UBC researcher helps identify human gene that controls thinness
A UBC biomedical researcher is part of a scientific team that has identified a human gene that appears to control thinness.
Josef Penninger, the director of UBC's Life Sciences Institute and a professor in the department of medical genetics, is the senior author of a paper published on May 21 in the journal Cell that explains how a particular gene caught the team's attention during a study of thinness.
Further research on the gene revealed that it appears to play a role in resisting weight gain.
Genes are the physical units that are the basis for heredity.

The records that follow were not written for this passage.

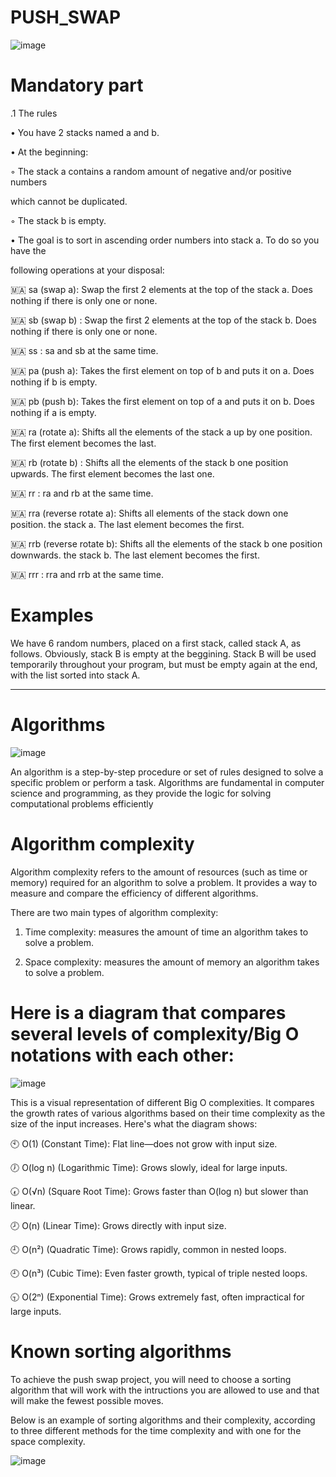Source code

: # PUSH_SWAP



![image](https://github.com/user-attachments/assets/215215d1-c4f9-49e5-833d-42c16b24d363)



# Mandatory part

.1 The rules

• You have 2 stacks named a and b.

• At the beginning:

◦ The stack a contains a random amount of negative and/or positive numbers

which cannot be duplicated.

◦ The stack b is empty.

• The goal is to sort in ascending order numbers into stack a. To do so you have the

following operations at your disposal:


🇲🇦 sa (swap a): Swap the first 2 elements at the top of the stack a. Does nothing if there is only one or none. 

🇲🇦 sb (swap b) : Swap the first 2 elements at the top of the stack b. Does nothing if there is only one or none. 

🇲🇦 ss : sa and sb at the same time. 

🇲🇦 pa (push a): Takes the first element on top of b and puts it on a. Does nothing if b is empty. 

🇲🇦 pb (push b): Takes the first element on top of a and puts it on b. Does nothing if a is empty. 

🇲🇦 ra (rotate a): Shifts all the elements of the stack a up by one position. The first element becomes the last. 

🇲🇦 rb (rotate b) : Shifts all the elements of the stack b one position upwards. The first element becomes the last one. 

🇲🇦 rr : ra and rb at the same time. 

🇲🇦 rra (reverse rotate a): Shifts all elements of the stack down one position. the stack a. The last element becomes the first. 

🇲🇦 rrb (reverse rotate b): Shifts all the elements of the stack b one position downwards. the stack b. The last element becomes the first. 

🇲🇦 rrr : rra and rrb at the same time.

# Examples

We have 6 random numbers, placed on a first stack, called stack A, as follows. Obviously, stack B is empty at the beggining. Stack B will be used temporarily throughout your program, but must be empty again at the end, with the list sorted into stack A.


--------------------------------------------------------------------------------------------------------------------------------------

# ****Algorithms****

   ![image](https://github.com/user-attachments/assets/eb151018-a77f-4a2b-8e16-375b7c082f53)


An algorithm is a step-by-step procedure or set of rules designed to solve a specific problem or perform a task. Algorithms are fundamental in computer science and programming, as they provide the logic for solving computational problems efficiently

# Algorithm complexity

Algorithm complexity refers to the amount of resources (such as time or memory) required for an algorithm to solve a problem. It provides a way to measure and compare the efficiency of different algorithms.


There are two main types of algorithm complexity:

1. Time complexity: measures the amount of time an algorithm takes to solve a problem. 


2. Space complexity: measures the amount of memory an algorithm takes to solve a problem.

# Here is a diagram that compares several levels of complexity/Big O notations with each other:

![image](https://github.com/user-attachments/assets/c2e32414-db48-4c95-b55c-507428659eaf)

This is a visual representation of different Big O complexities. It compares the growth rates of various algorithms based on their time complexity as the size of the input increases. Here's what the diagram shows:


🕙 O(1) (Constant Time): Flat line—does not grow with input size.


🕖 O(log n) (Logarithmic Time): Grows slowly, ideal for large inputs.


🕢 O(√n) (Square Root Time): Grows faster than O(log n) but slower than linear.


🕗 O(n) (Linear Time): Grows directly with input size.


🕘 O(n²) (Quadratic Time): Grows rapidly, common in nested loops.


🕘 O(n³) (Cubic Time): Even faster growth, typical of triple nested loops.


🕤 O(2ⁿ) (Exponential Time): Grows extremely fast, often impractical for large inputs.

# Known sorting algorithms
To achieve the push swap project, you will need to choose a sorting algorithm that will work with the intructions you are allowed to use and that will make the fewest possible moves.

Below is an example of sorting algorithms and their complexity, according to three different methods for the time complexity and with one for the space complexity.

![image](https://github.com/user-attachments/assets/6419fe37-1bbe-4c71-8c28-a707400601ee)

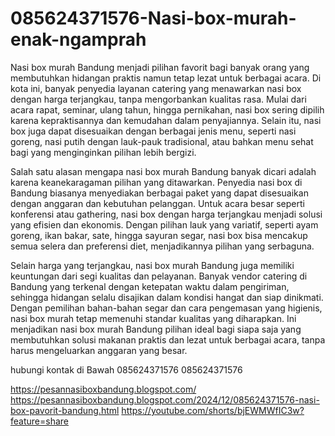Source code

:# 085624371576-Nasi-box-murah-enak-ngamprah
Nasi box murah Bandung menjadi pilihan favorit bagi banyak orang yang membutuhkan hidangan praktis namun tetap lezat untuk berbagai acara. Di kota ini, banyak penyedia layanan catering yang menawarkan nasi box dengan harga terjangkau, tanpa mengorbankan kualitas rasa. Mulai dari acara rapat, seminar, ulang tahun, hingga pernikahan, nasi box sering dipilih karena kepraktisannya dan kemudahan dalam penyajiannya. Selain itu, nasi box juga dapat disesuaikan dengan berbagai jenis menu, seperti nasi goreng, nasi putih dengan lauk-pauk tradisional, atau bahkan menu sehat bagi yang menginginkan pilihan lebih bergizi.

Salah satu alasan mengapa nasi box murah Bandung banyak dicari adalah karena keanekaragaman pilihan yang ditawarkan. Penyedia nasi box di Bandung biasanya menyediakan berbagai paket yang dapat disesuaikan dengan anggaran dan kebutuhan pelanggan. Untuk acara besar seperti konferensi atau gathering, nasi box dengan harga terjangkau menjadi solusi yang efisien dan ekonomis. Dengan pilihan lauk yang variatif, seperti ayam goreng, ikan bakar, sate, hingga sayuran segar, nasi box bisa mencakup semua selera dan preferensi diet, menjadikannya pilihan yang serbaguna.

Selain harga yang terjangkau, nasi box murah Bandung juga memiliki keuntungan dari segi kualitas dan pelayanan. Banyak vendor catering di Bandung yang terkenal dengan ketepatan waktu dalam pengiriman, sehingga hidangan selalu disajikan dalam kondisi hangat dan siap dinikmati. Dengan pemilihan bahan-bahan segar dan cara pengemasan yang higienis, nasi box murah tetap memenuhi standar kualitas yang diharapkan. Ini menjadikan nasi box murah Bandung pilihan ideal bagi siapa saja yang membutuhkan solusi makanan praktis dan lezat untuk berbagai acara, tanpa harus mengeluarkan anggaran yang besar.

hubungi kontak di Bawah
085624371576
085624371576

https://pesannasiboxbandung.blogspot.com/
https://pesannasiboxbandung.blogspot.com/2024/12/085624371576-nasi-box-pavorit-bandung.html
https://youtube.com/shorts/bjEWMWfIC3w?feature=share
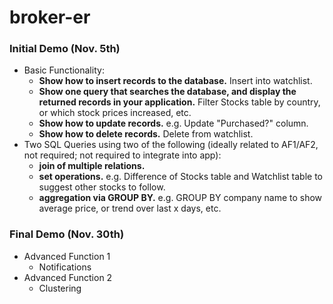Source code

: # broker-er

### Initial Demo (Nov. 5th) 
* Basic Functionality:
	* **Show how to insert records to the database.** Insert into watchlist.
	* **Show one query that searches the database, and display the returned records in your application.** Filter Stocks table by country, or which stock prices increased, etc.
	* **Show how to update records.** e.g. Update "Purchased?" column.
	* **Show how to delete records.** Delete from watchlist.
* Two SQL Queries using two of the following (ideally related to AF1/AF2, not required; not required to integrate into app):
	* **join of multiple relations.** 
	* **set operations.** e.g. Difference of Stocks table and Watchlist table to suggest other stocks to follow.
	* **aggregation via GROUP BY.** e.g. GROUP BY company name to show average price, or trend over last x days, etc.


### Final Demo (Nov. 30th) 
* Advanced Function 1
	* Notifications
* Advanced Function 2
	* Clustering
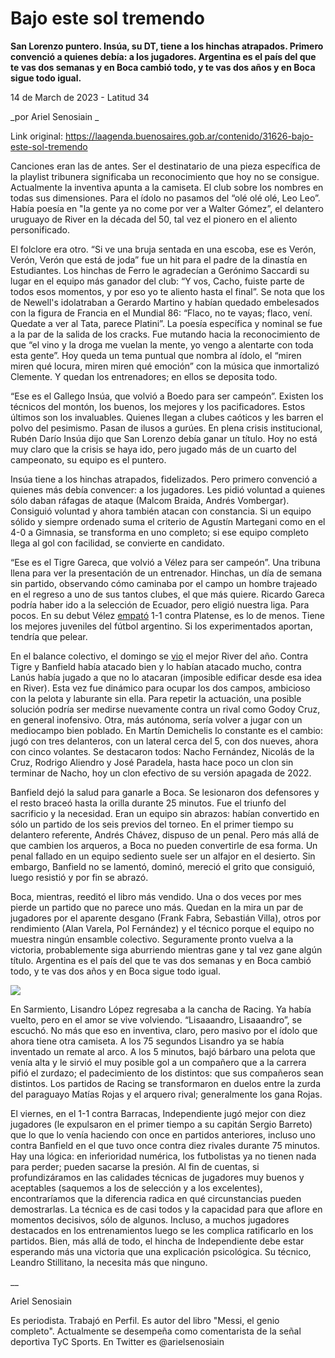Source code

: # Bajo este sol tremendo

**San Lorenzo puntero. Insúa, su DT, tiene a los hinchas atrapados. Primero convenció a quienes debía: a los jugadores. Argentina es el país del que te vas dos semanas y en Boca cambió todo, y te vas dos años y en Boca sigue todo igual.**

14 de March de 2023 - Latitud 34

_por Ariel Senosiain _

Link original: https://laagenda.buenosaires.gob.ar/contenido/31626-bajo-este-sol-tremendo



Canciones eran las de antes. Ser el destinatario de una pieza específica de la playlist tribunera significaba un reconocimiento que hoy no se consigue. Actualmente la inventiva apunta a la camiseta. El club sobre los nombres en todas sus dimensiones. Para el ídolo no pasamos del “olé olé olé, Leo Leo”. Había poesía en "la gente ya no come por ver a Walter Gómez”, el delantero uruguayo de River en la década del 50, tal vez el pionero en el aliento personificado.




El folclore era otro. “Si ve una bruja sentada en una escoba, ese es Verón, Verón, Verón que está de joda” fue un hit para el padre de la dinastía en Estudiantes. Los hinchas de Ferro le agradecían a Gerónimo Saccardi su lugar en el equipo más ganador del club: “Y vos, Cacho, fuiste parte de todos esos momentos, y por eso yo te aliento hasta el final”. Se nota que los de Newell's idolatraban a Gerardo Martino y habían quedado embelesados con la figura de Francia en el Mundial 86: “Flaco, no te vayas; flaco, vení. Quedate a ver al Tata, parece Platini”. La poesía específica y nominal se fue a la par de la salida de los cracks. Fue mutando hacia la reconocimiento de que “el vino y la droga me vuelan la mente, yo vengo a alentarte con toda esta gente”. Hoy queda un tema puntual que nombra al ídolo, el “miren miren qué locura, miren miren qué emoción” con la música que inmortalizó Clemente. Y quedan los entrenadores; en ellos se deposita todo.




“Ese es el Gallego Insúa, que volvió a Boedo para ser campeón”. Existen los técnicos del montón, los buenos, los mejores y los pacificadores. Estos últimos son los invaluables. Quienes llegan a clubes caóticos y les barren el polvo del pesimismo. Pasan de ilusos a gurúes. En plena crisis institucional, Rubén Darío Insúa dijo que San Lorenzo debía ganar un título. Hoy no está muy claro que la crisis se haya ido, pero jugado más de un cuarto del campeonato, su equipo es el puntero.




Insúa tiene a los hinchas atrapados, fidelizados. Pero primero convenció a quienes más debía convencer: a los jugadores. Les pidió voluntad a quienes sólo daban ráfagas de ataque (Malcom Braida, Andrés Vombergar). Consiguió voluntad y ahora también atacan con constancia. Si un equipo sólido y siempre ordenado suma el criterio de Agustín Martegani como en el 4-0 a Gimnasia, se transforma en uno completo; si ese equipo completo llega al gol con facilidad, se convierte en candidato.




“Ese es el Tigre Gareca, que volvió a Vélez para ser campeón”. Una tribuna llena para ver la presentación de un entrenador. Hinchas, un día de semana sin partido, observando cómo caminaba por el campo un hombre trajeado en el regreso a uno de sus tantos clubes, el que más quiere. Ricardo Gareca podría haber ido a la selección de Ecuador, pero eligió nuestra liga. Para pocos. En su debut Vélez [empató](https://www.youtube.com/watch?v=00tDPS-L2XQ) 1-1 contra Platense, es lo de menos. Tiene los mejores juveniles del fútbol argentino. Si los experimentados aportan, tendría que pelear.




En el balance colectivo, el domingo se [vio](https://www.youtube.com/watch?v=U7aUuKjOiRY) el mejor River del año. Contra Tigre y Banfield había atacado bien y lo habían atacado mucho, contra Lanús había jugado a que no lo atacaran (imposible edificar desde esa idea en River). Esta vez fue dinámico para ocupar los dos campos, ambicioso con la pelota y laburante sin ella. Para repetir la actuación, una posible solución podría ser medirse nuevamente contra un rival como Godoy Cruz, en general inofensivo. Otra, más autónoma, sería volver a jugar con un mediocampo bien poblado. En Martín Demichelis lo constante es el cambio: jugó con tres delanteros, con un lateral cerca del 5, con dos nueves, ahora con cinco volantes. Se destacaron todos: Nacho Fernández, Nicolás de la Cruz, Rodrigo Aliendro y José Paradela, hasta hace poco un clon sin terminar de Nacho, hoy un clon efectivo de su versión apagada de 2022.




Banfield dejó la salud para ganarle a Boca. Se lesionaron dos defensores y el resto braceó hasta la orilla durante 25 minutos. Fue el triunfo del sacrificio y la necesidad. Eran un equipo sin abrazos: habían convertido en sólo un partido de los seis previos del torneo. En el primer tiempo su delantero referente, Andrés Chávez, dispuso de un penal. Pero más allá de que cambien los arqueros, a Boca no pueden convertirle de esa forma. Un penal fallado en un equipo sediento suele ser un alfajor en el desierto. Sin embargo, Banfield no se lamentó, dominó, mereció el grito que consiguió, luego resistió y por fin se abrazó.




Boca, mientras, reeditó el libro más vendido. Una o dos veces por mes pierde un partido que no parece uno más. Quedan en la mira un par de jugadores por el aparente desgano (Frank Fabra, Sebastián Villa), otros por rendimiento (Alan Varela, Pol Fernández) y el técnico porque el equipo no muestra ningún ensamble colectivo. Seguramente pronto vuelva a la victoria, probablemente siga aburriendo mientras gane y tal vez gane algún título. Argentina es el país del que te vas dos semanas y en Boca cambió todo, y te vas dos años y en Boca sigue todo igual.




[![](https://img.youtube.com/vi/kktsa-LRUB8/0.jpg)](https://www.youtube.com/watch?v=kktsa-LRUB8)




En Sarmiento, Lisandro López regresaba a la cancha de Racing. Ya había vuelto, pero en el amor se vive volviendo. “Lisaaandro, Lisaaandro”, se escuchó. No más que eso en inventiva, claro, pero masivo por el ídolo que ahora tiene otra camiseta. A los 75 segundos Lisandro ya se había inventado un remate al arco. A los 5 minutos, bajó bárbaro una pelota que venía alta y le sirvió el muy posible gol a un compañero que a la carrera pifió el zurdazo; el padecimiento de los distintos: que sus compañeros sean distintos. Los partidos de Racing se transformaron en duelos entre la zurda del paraguayo Matías Rojas y el arquero rival; generalmente los gana Rojas.




El viernes, en el 1-1 contra Barracas, Independiente jugó mejor con diez jugadores (le expulsaron en el primer tiempo a su capitán Sergio Barreto) que lo que lo venía haciendo con once en partidos anteriores, incluso uno contra Banfield en el que tuvo once contra diez rivales durante 75 minutos. Hay una lógica: en inferioridad numérica, los futbolistas ya no tienen nada para perder; pueden sacarse la presión. Al fin de cuentas, si profundizáramos en las calidades técnicas de jugadores muy buenos y aceptables (saquemos a los de selección y a los excelentes), encontraríamos que la diferencia radica en qué circunstancias pueden demostrarlas. La técnica es de casi todos y la capacidad para que aflore en momentos decisivos, sólo de algunos. Incluso, a muchos jugadores destacados en los entrenamientos luego se les complica ratificarlo en los partidos. Bien, más allá de todo, el hincha de Independiente debe estar esperando más una victoria que una explicación psicológica. Su técnico, Leandro Stillitano, la necesita más que ninguno.




\_\_




Ariel Senosiain




Es periodista. Trabajó en Perfil. Es autor del libro "Messi, el genio completo". Actualmente se desempeña como comentarista de la señal deportiva TyC Sports. En Twitter es @arielsenosiain



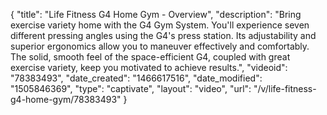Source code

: {
    "title": "Life Fitness G4 Home Gym - Overview",
    "description": "Bring exercise variety home with the G4 Gym System. You'll experience seven different pressing angles using the G4's press station. Its adjustability and superior ergonomics allow you to maneuver effectively and comfortably. The solid, smooth feel of the space-efficient G4, coupled with great exercise variety, keep you motivated to achieve results.",
    "videoid": "78383493",
    "date_created": "1466617516",
    "date_modified": "1505846369",
    "type": "captivate",
    "layout": "video",
    "url": "\/v\/life-fitness-g4-home-gym\/78383493"
}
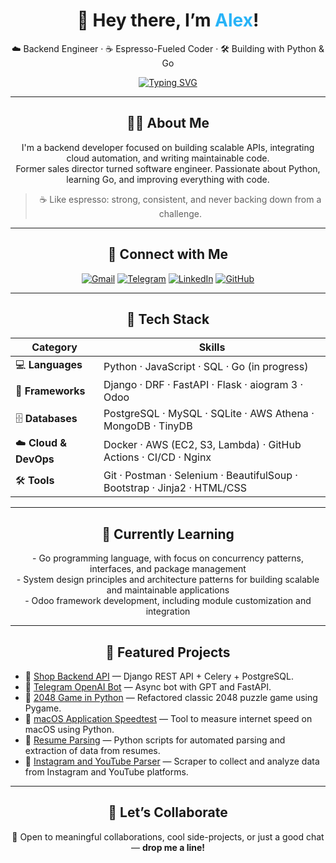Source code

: <!-- Hero Banner -->
<h1 align="center">
  👋 Hey there, I’m <span style="color:#28B3F7;">Alex</span>!
</h1>

<p align="center">
  ☁️ Backend Engineer · ☕ Espresso-Fueled Coder · 🛠️ Building with Python & Go
</p>

<!-- Typing Animation -->
<p align="center">
  <a href="https://github.com/AlexTkDev">
    <img src="https://readme-typing-svg.demolab.com?font=Fira+Code&size=24&pause=1000&center=true&vCenter=true&width=1000&lines=Backend+Developer+%7C+Python+%7C+Go;Clean+Code+%7C+Cloud+Automation+%7C+AI+Integration;Always+Learning+%7C+Always+Shipping" alt="Typing SVG" />
  </a>
</p>

---

<h2 align="center">👨‍💻 About Me</h2>

<p align="center">
I'm a backend developer focused on building scalable APIs, integrating cloud automation, and writing maintainable code.<br>
Former sales director turned software engineer. Passionate about Python, learning Go, and improving everything with code.
</p>

<blockquote align="center">
  ☕️ Like espresso: strong, consistent, and never backing down from a challenge.
</blockquote>

---

<h2 align="center">🔗 Connect with Me</h2>

<p align="center">
  <a href="mailto:8696tk@gmail.com"><img src="https://img.icons8.com/color/48/000000/gmail--v1.png" alt="Gmail"/></a>
  <a href="https://t.me/Aleksandr_Tk"><img src="https://img.icons8.com/color/48/000000/telegram-app--v1.png" alt="Telegram"/></a>
  <a href="https://linkedin.com/in/aleksandrtk/"><img src="https://img.icons8.com/color/48/000000/linkedin.png" alt="LinkedIn"/></a>
  <a href="https://github.com/AlexTkDev"><img src="https://img.icons8.com/ios-glyphs/48/000000/github.png" alt="GitHub"/></a>
</p>

---

<h2 align="center">🚀 Tech Stack</h2>

<p align="center">

| **Category**          | **Skills**                                                               |
|-----------------------|--------------------------------------------------------------------------|
| 💻 **Languages**      | Python · JavaScript · SQL · Go (in progress)                             |
| 🧩 **Frameworks**     | Django · DRF · FastAPI · Flask · aiogram 3 · Odoo                        |
| 🗄️ **Databases**     | PostgreSQL · MySQL · SQLite · AWS Athena · MongoDB · TinyDB              |
| ☁️ **Cloud & DevOps** | Docker · AWS (EC2, S3, Lambda) · GitHub Actions · CI/CD · Nginx          |
| 🛠️ **Tools**         | Git · Postman · Selenium · BeautifulSoup · Bootstrap · Jinja2 · HTML/CSS |

</p>

---

<h2 align="center">🧠 Currently Learning</h2>

<p align="center">
- Go programming language, with focus on concurrency patterns, interfaces, and package management<br>
- System design principles and architecture patterns for building scalable and maintainable applications<br>
- Odoo framework development, including module customization and integration
</p>

---

<h2 align="center">📂 Featured Projects</h2>

<ul>
  <li>🔹 <a href="https://github.com/AlexTkDev/shop-backend">Shop Backend API</a> — Django REST API + Celery + PostgreSQL.</li>
  <li>🔹 <a href="https://github.com/AlexTkDev/aiogram-gpt-bot">Telegram OpenAI Bot</a> — Async bot with GPT and FastAPI.</li>
  <li>🔹 <a href="https://github.com/AlexTkDev/2048-Game-in-Python">2048 Game in Python</a> — Refactored classic 2048 puzzle game using Pygame.</li>
  <li>🔹 <a href="https://github.com/AlexTkDev/macOS_application_speedtest_for_python">macOS Application Speedtest</a> — Tool to measure internet speed on macOS using Python.</li>
  <li>🔹 <a href="https://github.com/AlexTkDev/resume_parsing">Resume Parsing</a> — Python scripts for automated parsing and extraction of data from resumes.</li>
  <li>🔹 <a href="https://github.com/AlexTkDev/parser_Instagram_and_YouTube">Instagram and YouTube Parser</a> — Scraper to collect and analyze data from Instagram and YouTube platforms.</li>
</ul>

---

<h2 align="center">🤝 Let’s Collaborate</h2>

<p align="center">
👀 Open to meaningful collaborations, cool side-projects, or just a good chat — <b>drop me a line!</b>
</p>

They are made up of DNA—a molecule that contains genetic instructions—and are found in chromosomes in our cell nuclei. Genes therefore constitute a set of instructions that determine everything from our hair and eye colour to our physical development to our reproduction.
Penninger, who is also a Canada 150 research chair, said in a May 21 UBC release that the study was a reversal of the usual scientific inquiries into obesity: "We all know these people who can eat whatever they want; they don’t exercise, but they just don’t gain weight. They make up around one percent of the population.
"We wanted to understand why,” Penninger said. “Most researchers study obesity and the genetics of obesity. We just turned it around and studied thinness, thereby starting a new field of research."
The study utilized data from an Estonian biobank that featured the genetic makeups of 47,102 healthy and thin (or normal weight) individuals between the ages of 20 and 44.
In that thin group, the research team—which included scientists from Australia, Switzerland, and Austria—looked for variations in the genetic profiles and found one: a mutation in the gene called anaplastic lymphoma kinase (ALK).
Although ALK's function in humans is not well understood, it is known to mutate in some cancers and is involved in tumour development. When the researchers took the ALK gene out of flies and mice in lab trials, the subjects were resistant to obesity during induced diets.
Mice that had no ALK gene weighed less and had less body fat than those that had the gene, even though they ate the same diet and exercised the same amount.
Michael Orthofer, the paper's lead author and a postdoctoral fellow at Vienna's Institute of Molecular Biology, said in the release that the gene in question worked outside of the digestive system. "Our work reveals that ALK acts in the brain, where it regulates metabolism by integrating and controlling energy expenditure," Orthofer explained.
UBC's Penninger noted possible future research to determine how ALK might regulate human metabolism to encourage thinness.
"It’s possible that we could reduce ALK function to see if we did stay skinny,” Penninger said. “ALK inhibitors are used in cancer treatments already, so we know that ALK can be targeted therapeutically."